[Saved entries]
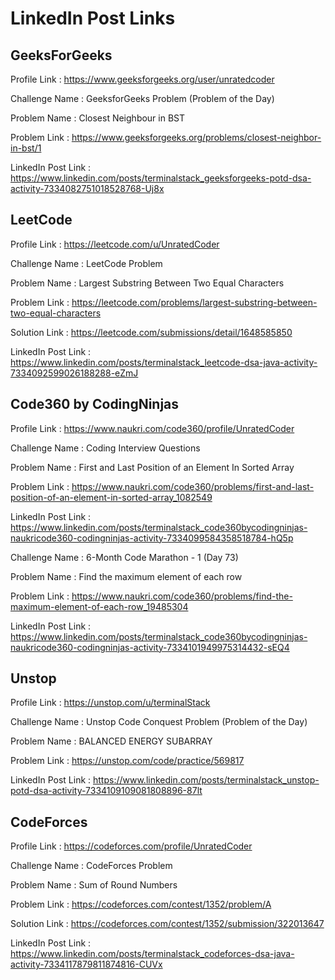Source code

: # LinkedIn Post Links

## GeeksForGeeks

Profile Link : https://www.geeksforgeeks.org/user/unratedcoder

Challenge Name : GeeksforGeeks Problem (Problem of the Day)

Problem Name : Closest Neighbour in BST

Problem Link : https://www.geeksforgeeks.org/problems/closest-neighbor-in-bst/1

LinkedIn Post Link : https://www.linkedin.com/posts/terminalstack_geeksforgeeks-potd-dsa-activity-7334082751018528768-Uj8x

## LeetCode

Profile Link : https://leetcode.com/u/UnratedCoder

Challenge Name : LeetCode Problem

Problem Name : Largest Substring Between Two Equal Characters

Problem Link : https://leetcode.com/problems/largest-substring-between-two-equal-characters

Solution Link : https://leetcode.com/submissions/detail/1648585850

LinkedIn Post Link : https://www.linkedin.com/posts/terminalstack_leetcode-dsa-java-activity-7334092599026188288-eZmJ

## Code360 by CodingNinjas

Profile Link : https://www.naukri.com/code360/profile/UnratedCoder

Challenge Name : Coding Interview Questions

Problem Name : First and Last Position of an Element In Sorted Array

Problem Link : https://www.naukri.com/code360/problems/first-and-last-position-of-an-element-in-sorted-array_1082549

LinkedIn Post Link : https://www.linkedin.com/posts/terminalstack_code360bycodingninjas-naukricode360-codingninjas-activity-7334099584358518784-hQ5p

Challenge Name : 6-Month Code Marathon - 1 (Day 73)

Problem Name : Find the maximum element of each row

Problem Link : https://www.naukri.com/code360/problems/find-the-maximum-element-of-each-row_19485304

LinkedIn Post Link : https://www.linkedin.com/posts/terminalstack_code360bycodingninjas-naukricode360-codingninjas-activity-7334101949975314432-sEQ4

## Unstop

Profile Link : https://unstop.com/u/terminalStack

Challenge Name : Unstop Code Conquest Problem (Problem of the Day)

Problem Name : BALANCED ENERGY SUBARRAY

Problem Link : https://unstop.com/code/practice/569817

LinkedIn Post Link : https://www.linkedin.com/posts/terminalstack_unstop-potd-dsa-activity-7334109109081808896-87lt

## CodeForces

Profile Link : https://codeforces.com/profile/UnratedCoder

Challenge Name : CodeForces Problem

Problem Name : Sum of Round Numbers

Problem Link : https://codeforces.com/contest/1352/problem/A

Solution Link : https://codeforces.com/contest/1352/submission/322013647

LinkedIn Post Link : https://www.linkedin.com/posts/terminalstack_codeforces-dsa-java-activity-7334117879811874816-CUVx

(TASK GOAL) Among the entries above, determine how many lines hold the string "java" and report that number alone.

(TASK OUTPUT) 2